During his extensive career, American filmmaker Ben Stiller has worked on several projects which never progressed beyond the pre-production stage under his direction. Some of these projects fell into development hell, were officially canceled, were in development limbo or would see life under a different production team.

==As director==
===Higher Education===
On October 2, 1992, Stiller was set to direct Higher Education, Kevin Clancy's After Hours-like road movie, with Stiller executive producing the film in collaboration with Wizan-Black Films and Warner Bros. set to distribute the movie.

===Smooth Daddy===
On October 2, 1992, Stiller was set to direct and executive produce Smooth Daddy, Stiller's loosely-autobiographical comedy screenplay, with Warner Bros. set to distribute the movie.

===Green Acres feature film===
On December 9, 1997, Stiller was set to executive produce and possibly direct the feature film adaptation of the television series Green Acres, with Red Hour Productions's George Linardos producing with David Permut, and Fox Family Films distributing the film. On October 9, 1998, Robert Cohen was hired to write the screenplay for the Green Acres feature film.

===What Makes Sammy Run feature film===
On October 9, 1998, Stiller was set to executive produce and possibly direct the feature film adaptation of Budd Schulberg's novel What Makes Sammy Run, with Stiller co-writing the screenplay with Jerry Stahl, Red Hour Productions' Stuart Cornfield producing, and Warner Bros. distributing the film.

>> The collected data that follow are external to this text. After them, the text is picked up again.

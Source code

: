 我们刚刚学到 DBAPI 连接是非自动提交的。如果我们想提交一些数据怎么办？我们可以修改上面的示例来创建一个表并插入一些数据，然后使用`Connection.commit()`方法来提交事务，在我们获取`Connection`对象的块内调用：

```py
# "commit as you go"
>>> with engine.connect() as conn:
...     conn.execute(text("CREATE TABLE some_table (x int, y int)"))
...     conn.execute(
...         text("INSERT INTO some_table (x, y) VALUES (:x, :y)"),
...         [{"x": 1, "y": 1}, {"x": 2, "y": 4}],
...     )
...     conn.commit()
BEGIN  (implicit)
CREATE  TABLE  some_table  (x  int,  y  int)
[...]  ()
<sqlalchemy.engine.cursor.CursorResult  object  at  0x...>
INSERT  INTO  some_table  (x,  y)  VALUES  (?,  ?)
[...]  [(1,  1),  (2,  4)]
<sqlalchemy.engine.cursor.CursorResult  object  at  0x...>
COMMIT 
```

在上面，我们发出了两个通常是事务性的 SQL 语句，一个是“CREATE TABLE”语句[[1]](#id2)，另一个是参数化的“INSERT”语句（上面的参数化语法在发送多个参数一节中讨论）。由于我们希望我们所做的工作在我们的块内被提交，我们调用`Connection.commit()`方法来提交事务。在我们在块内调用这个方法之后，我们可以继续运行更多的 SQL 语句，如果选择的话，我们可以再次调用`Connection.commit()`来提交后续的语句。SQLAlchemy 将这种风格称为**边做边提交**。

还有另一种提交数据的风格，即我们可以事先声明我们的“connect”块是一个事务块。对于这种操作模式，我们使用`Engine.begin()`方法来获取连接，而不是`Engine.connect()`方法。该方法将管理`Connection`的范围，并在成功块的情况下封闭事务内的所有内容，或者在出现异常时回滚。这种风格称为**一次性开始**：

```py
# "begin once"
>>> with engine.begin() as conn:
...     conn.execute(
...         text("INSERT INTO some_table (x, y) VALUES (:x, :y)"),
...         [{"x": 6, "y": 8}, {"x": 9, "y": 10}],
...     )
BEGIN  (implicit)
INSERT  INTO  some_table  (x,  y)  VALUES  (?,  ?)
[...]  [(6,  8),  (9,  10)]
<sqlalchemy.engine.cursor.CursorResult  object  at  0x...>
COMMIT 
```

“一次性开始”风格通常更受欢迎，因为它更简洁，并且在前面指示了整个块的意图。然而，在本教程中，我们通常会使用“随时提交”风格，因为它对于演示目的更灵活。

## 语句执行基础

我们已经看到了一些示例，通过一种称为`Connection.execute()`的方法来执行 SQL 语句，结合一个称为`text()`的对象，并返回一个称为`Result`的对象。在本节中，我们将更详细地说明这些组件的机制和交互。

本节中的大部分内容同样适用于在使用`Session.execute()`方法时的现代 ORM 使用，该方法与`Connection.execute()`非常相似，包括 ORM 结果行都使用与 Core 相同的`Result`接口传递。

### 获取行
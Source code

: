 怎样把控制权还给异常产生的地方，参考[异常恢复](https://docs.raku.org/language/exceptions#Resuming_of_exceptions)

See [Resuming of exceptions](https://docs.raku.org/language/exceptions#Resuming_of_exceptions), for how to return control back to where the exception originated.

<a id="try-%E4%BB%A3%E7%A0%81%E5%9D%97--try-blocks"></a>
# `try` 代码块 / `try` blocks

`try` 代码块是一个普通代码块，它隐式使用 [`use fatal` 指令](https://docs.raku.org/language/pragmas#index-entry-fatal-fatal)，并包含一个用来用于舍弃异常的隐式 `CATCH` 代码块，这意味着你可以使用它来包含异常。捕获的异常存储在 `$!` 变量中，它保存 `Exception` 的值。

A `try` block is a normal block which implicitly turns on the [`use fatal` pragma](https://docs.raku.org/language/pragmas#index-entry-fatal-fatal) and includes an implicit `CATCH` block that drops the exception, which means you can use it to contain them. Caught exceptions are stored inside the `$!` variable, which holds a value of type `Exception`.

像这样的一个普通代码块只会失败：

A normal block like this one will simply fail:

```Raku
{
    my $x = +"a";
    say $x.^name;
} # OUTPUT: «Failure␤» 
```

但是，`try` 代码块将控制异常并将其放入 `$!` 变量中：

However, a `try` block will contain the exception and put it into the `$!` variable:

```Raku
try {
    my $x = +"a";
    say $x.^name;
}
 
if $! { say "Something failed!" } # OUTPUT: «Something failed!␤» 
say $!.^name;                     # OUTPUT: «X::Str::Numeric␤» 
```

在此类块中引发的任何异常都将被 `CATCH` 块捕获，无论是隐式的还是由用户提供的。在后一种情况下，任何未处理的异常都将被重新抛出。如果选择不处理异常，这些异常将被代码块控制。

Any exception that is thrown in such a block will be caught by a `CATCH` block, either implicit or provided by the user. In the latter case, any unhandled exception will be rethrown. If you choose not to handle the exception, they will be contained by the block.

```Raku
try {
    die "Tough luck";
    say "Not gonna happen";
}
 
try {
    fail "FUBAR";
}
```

On November 8, 2001, DreamWorks Pictures acquired Stiller's adaptation of What Makes Sammy Run, with Stiller confirmed to direct and star from the script he and Stahl, and Gene Kirkwood joined as a producer.

===The Making of the President, 1789===
In June 1999, Stiller was set to direct and executive producing the war comedy film "The Making of the President, 1789" with Larry Arnstein and Marvin Kitman writing the script based on 2 of Kitman's novels, John Cleese attached to star and Steve Martin expressing interest so far, and Ed Solomon and Teddy Lynn's Infinite Monkeys producing in collaboration with Red Hour's Stuart Cornfield, and New Line Cinema handling the film's distribution.

===American To Err Is Human remake===
In June 1999, Stiller was set to direct and executive producing the American remake of Sherry Hormann comedy film To Err Is Human with New Line Cinema handling the film's distribution.

===Help Me Spread Goodness===
On May 3, 2009, Stiller was set to direct and executive produce Help Me Spread Goodness, Mark Friedman's comedic drama about a Chicago banker who gets swindled in a Nigerian Internet scam, with Red Hour Productions's Stuart Cornfeld producing with Jeremy Kramer, and Participant Media distributing the film.

===The Mountain===
On October 20, 2011, Stiller was set to direct The Mountain, Helen Childress' horror screenplay adaptation of Edith Wharton's novel Summer, with Stiller and Stuart Cornfeld producing through Red Hour Productions, and 20th Century Fox distributing the film.

===All Talk TV series===
On January 23, 2012, Stiller was set to direct, executive produce, and star in All Talk, the television series adaptation of Jonathan Safran Foer's novel with Alan Alda co-starring with Stiller, Foer executive producing with Red Hour Productions' Stuart Cornfield, Scott Rudin, Eli Bush, and HBO set to broadcast the series.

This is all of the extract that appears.